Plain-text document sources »
Content starts
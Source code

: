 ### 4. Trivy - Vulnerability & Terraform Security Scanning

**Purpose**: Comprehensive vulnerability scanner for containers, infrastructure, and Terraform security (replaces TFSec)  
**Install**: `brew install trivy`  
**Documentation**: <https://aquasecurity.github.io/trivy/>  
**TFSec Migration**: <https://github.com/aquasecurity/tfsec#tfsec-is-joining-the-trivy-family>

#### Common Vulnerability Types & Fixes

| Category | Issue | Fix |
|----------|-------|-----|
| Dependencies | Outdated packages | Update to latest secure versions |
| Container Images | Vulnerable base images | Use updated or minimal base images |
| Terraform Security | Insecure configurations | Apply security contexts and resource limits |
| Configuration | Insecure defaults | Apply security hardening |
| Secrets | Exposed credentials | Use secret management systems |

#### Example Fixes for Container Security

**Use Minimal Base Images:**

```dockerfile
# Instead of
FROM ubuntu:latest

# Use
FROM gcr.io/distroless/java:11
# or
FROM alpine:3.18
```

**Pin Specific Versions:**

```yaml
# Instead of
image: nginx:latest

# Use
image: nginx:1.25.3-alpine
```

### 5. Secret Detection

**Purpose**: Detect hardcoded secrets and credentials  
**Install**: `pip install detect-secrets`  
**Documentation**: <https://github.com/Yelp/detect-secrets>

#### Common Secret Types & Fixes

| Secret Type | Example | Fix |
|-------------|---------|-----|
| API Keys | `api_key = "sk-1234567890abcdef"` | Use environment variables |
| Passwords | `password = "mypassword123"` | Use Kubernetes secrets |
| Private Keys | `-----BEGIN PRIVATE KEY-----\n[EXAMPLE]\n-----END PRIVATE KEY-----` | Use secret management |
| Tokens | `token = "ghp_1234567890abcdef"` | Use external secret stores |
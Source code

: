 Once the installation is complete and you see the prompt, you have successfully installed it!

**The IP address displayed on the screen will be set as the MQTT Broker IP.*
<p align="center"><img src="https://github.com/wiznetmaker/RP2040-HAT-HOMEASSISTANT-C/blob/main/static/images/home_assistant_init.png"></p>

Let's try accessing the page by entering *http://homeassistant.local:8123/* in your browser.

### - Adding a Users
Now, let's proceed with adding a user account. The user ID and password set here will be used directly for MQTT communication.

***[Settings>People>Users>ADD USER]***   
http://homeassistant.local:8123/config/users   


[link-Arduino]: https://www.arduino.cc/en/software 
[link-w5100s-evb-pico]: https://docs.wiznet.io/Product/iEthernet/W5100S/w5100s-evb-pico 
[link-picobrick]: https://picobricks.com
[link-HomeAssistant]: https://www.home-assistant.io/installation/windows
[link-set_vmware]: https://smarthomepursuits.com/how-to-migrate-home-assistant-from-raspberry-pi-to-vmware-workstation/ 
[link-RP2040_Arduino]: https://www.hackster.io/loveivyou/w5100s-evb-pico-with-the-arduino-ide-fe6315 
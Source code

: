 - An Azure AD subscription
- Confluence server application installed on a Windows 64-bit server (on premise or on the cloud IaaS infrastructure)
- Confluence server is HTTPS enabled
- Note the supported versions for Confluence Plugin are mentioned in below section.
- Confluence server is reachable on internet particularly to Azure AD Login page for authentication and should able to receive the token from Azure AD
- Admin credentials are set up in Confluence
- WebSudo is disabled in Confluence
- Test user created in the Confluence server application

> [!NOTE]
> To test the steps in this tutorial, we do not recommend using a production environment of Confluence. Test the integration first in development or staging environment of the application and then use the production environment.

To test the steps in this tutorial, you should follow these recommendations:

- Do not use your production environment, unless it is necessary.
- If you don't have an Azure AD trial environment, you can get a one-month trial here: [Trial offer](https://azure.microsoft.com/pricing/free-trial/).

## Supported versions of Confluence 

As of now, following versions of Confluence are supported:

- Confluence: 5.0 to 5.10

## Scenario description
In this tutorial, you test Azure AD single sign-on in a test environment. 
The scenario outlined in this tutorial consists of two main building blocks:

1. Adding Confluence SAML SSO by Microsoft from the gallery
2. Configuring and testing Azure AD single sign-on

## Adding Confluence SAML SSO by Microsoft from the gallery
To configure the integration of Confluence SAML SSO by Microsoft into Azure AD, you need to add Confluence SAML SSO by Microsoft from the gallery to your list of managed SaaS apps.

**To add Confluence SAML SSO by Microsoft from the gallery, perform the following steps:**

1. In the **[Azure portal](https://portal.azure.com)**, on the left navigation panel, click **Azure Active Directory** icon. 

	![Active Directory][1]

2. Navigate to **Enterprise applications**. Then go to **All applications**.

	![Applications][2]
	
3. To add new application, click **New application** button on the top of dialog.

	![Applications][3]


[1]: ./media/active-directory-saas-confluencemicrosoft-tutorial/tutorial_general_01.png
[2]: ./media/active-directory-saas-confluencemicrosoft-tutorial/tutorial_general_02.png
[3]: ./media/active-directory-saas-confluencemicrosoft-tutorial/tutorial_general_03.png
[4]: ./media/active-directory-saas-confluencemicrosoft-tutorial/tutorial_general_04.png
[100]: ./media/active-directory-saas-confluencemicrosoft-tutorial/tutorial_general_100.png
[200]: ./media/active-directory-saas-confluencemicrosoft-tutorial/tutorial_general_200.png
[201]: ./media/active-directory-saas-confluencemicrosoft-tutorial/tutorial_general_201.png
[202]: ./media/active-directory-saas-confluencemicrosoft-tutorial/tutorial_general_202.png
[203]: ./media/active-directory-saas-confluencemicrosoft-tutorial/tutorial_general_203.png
Content ends
The problem »
Every entry above should be returned exactly as written.

Answer area »
Source code

: ### 4. Trivy - Vulnerability & Terraform Security Scanning

**Purpose**: Comprehensive vulnerability scanner for containers, infrastructure, and Terraform security (replaces TFSec)  
**Install**: `brew install trivy`  
**Documentation**: <https://aquasecurity.github.io/trivy/>  
**TFSec Migration**: <https://github.com/aquasecurity/tfsec#tfsec-is-joining-the-trivy-family>

#### Common Vulnerability Types & Fixes

| Category | Issue | Fix |
|----------|-------|-----|
| Dependencies | Outdated packages | Update to latest secure versions |
| Container Images | Vulnerable base images | Use updated or minimal base images |
| Terraform Security | Insecure configurations | Apply security contexts and resource limits |
| Configuration | Insecure defaults | Apply security hardening |
| Secrets | Exposed credentials | Use secret management systems |

#### Example Fixes for Container Security

**Use Minimal Base Images:**

```dockerfile
# Instead of
FROM ubuntu:latest

# Use
FROM gcr.io/distroless/java:11
# or
FROM alpine:3.18
```

**Pin Specific Versions:**

```yaml
# Instead of
image: nginx:latest

# Use
image: nginx:1.25.3-alpine
```

### 5. Secret Detection

**Purpose**: Detect hardcoded secrets and credentials  
**Install**: `pip install detect-secrets`  
**Documentation**: <https://github.com/Yelp/detect-secrets>

#### Common Secret Types & Fixes

| Secret Type | Example | Fix |
|-------------|---------|-----|
| API Keys | `api_key = "sk-1234567890abcdef"` | Use environment variables |
| Passwords | `password = "mypassword123"` | Use Kubernetes secrets |
| Private Keys | `-----BEGIN PRIVATE KEY-----\n[EXAMPLE]\n-----END PRIVATE KEY-----` | Use secret management |
| Tokens | `token = "ghp_1234567890abcdef"` | Use external secret stores |
Source code

: Once the installation is complete and you see the prompt, you have successfully installed it!

**The IP address displayed on the screen will be set as the MQTT Broker IP.*
<p align="center"><img src="https://github.com/wiznetmaker/RP2040-HAT-HOMEASSISTANT-C/blob/main/static/images/home_assistant_init.png"></p>

Let's try accessing the page by entering *http://homeassistant.local:8123/* in your browser.

### - Adding a Users
Now, let's proceed with adding a user account. The user ID and password set here will be used directly for MQTT communication.

***[Settings>People>Users>ADD USER]***   
http://homeassistant.local:8123/config/users   


[link-Arduino]: https://www.arduino.cc/en/software 
[link-w5100s-evb-pico]: https://docs.wiznet.io/Product/iEthernet/W5100S/w5100s-evb-pico 
[link-picobrick]: https://picobricks.com
[link-HomeAssistant]: https://www.home-assistant.io/installation/windows
[link-set_vmware]: https://smarthomepursuits.com/how-to-migrate-home-assistant-from-raspberry-pi-to-vmware-workstation/ 
[link-RP2040_Arduino]: https://www.hackster.io/loveivyou/w5100s-evb-pico-with-the-arduino-ide-fe6315 
Source code

: - An Azure AD subscription
- Confluence server application installed on a Windows 64-bit server (on premise or on the cloud IaaS infrastructure)
- Confluence server is HTTPS enabled
- Note the supported versions for Confluence Plugin are mentioned in below section.
- Confluence server is reachable on internet particularly to Azure AD Login page for authentication and should able to receive the token from Azure AD
- Admin credentials are set up in Confluence
- WebSudo is disabled in Confluence
- Test user created in the Confluence server application

> [!NOTE]
> To test the steps in this tutorial, we do not recommend using a production environment of Confluence. Test the integration first in development or staging environment of the application and then use the production environment.

To test the steps in this tutorial, you should follow these recommendations:

- Do not use your production environment, unless it is necessary.
- If you don't have an Azure AD trial environment, you can get a one-month trial here: [Trial offer](https://azure.microsoft.com/pricing/free-trial/).

## Supported versions of Confluence 

As of now, following versions of Confluence are supported:

- Confluence: 5.0 to 5.10

## Scenario description
In this tutorial, you test Azure AD single sign-on in a test environment. 
The scenario outlined in this tutorial consists of two main building blocks:

1. Adding Confluence SAML SSO by Microsoft from the gallery
2. Configuring and testing Azure AD single sign-on

## Adding Confluence SAML SSO by Microsoft from the gallery
To configure the integration of Confluence SAML SSO by Microsoft into Azure AD, you need to add Confluence SAML SSO by Microsoft from the gallery to your list of managed SaaS apps.

**To add Confluence SAML SSO by Microsoft from the gallery, perform the following steps:**

1. In the **[Azure portal](https://portal.azure.com)**, on the left navigation panel, click **Azure Active Directory** icon. 

	![Active Directory][1]

2. Navigate to **Enterprise applications**. Then go to **All applications**.

	![Applications][2]
	
3. To add new application, click **New application** button on the top of dialog.

	![Applications][3]


[1]: ./media/active-directory-saas-confluencemicrosoft-tutorial/tutorial_general_01.png
[2]: ./media/active-directory-saas-confluencemicrosoft-tutorial/tutorial_general_02.png
[3]: ./media/active-directory-saas-confluencemicrosoft-tutorial/tutorial_general_03.png
[4]: ./media/active-directory-saas-confluencemicrosoft-tutorial/tutorial_general_04.png
[100]: ./media/active-directory-saas-confluencemicrosoft-tutorial/tutorial_general_100.png
[200]: ./media/active-directory-saas-confluencemicrosoft-tutorial/tutorial_general_200.png
[201]: ./media/active-directory-saas-confluencemicrosoft-tutorial/tutorial_general_201.png
[202]: ./media/active-directory-saas-confluencemicrosoft-tutorial/tutorial_general_202.png
[203]: ./media/active-directory-saas-confluencemicrosoft-tutorial/tutorial_general_203.png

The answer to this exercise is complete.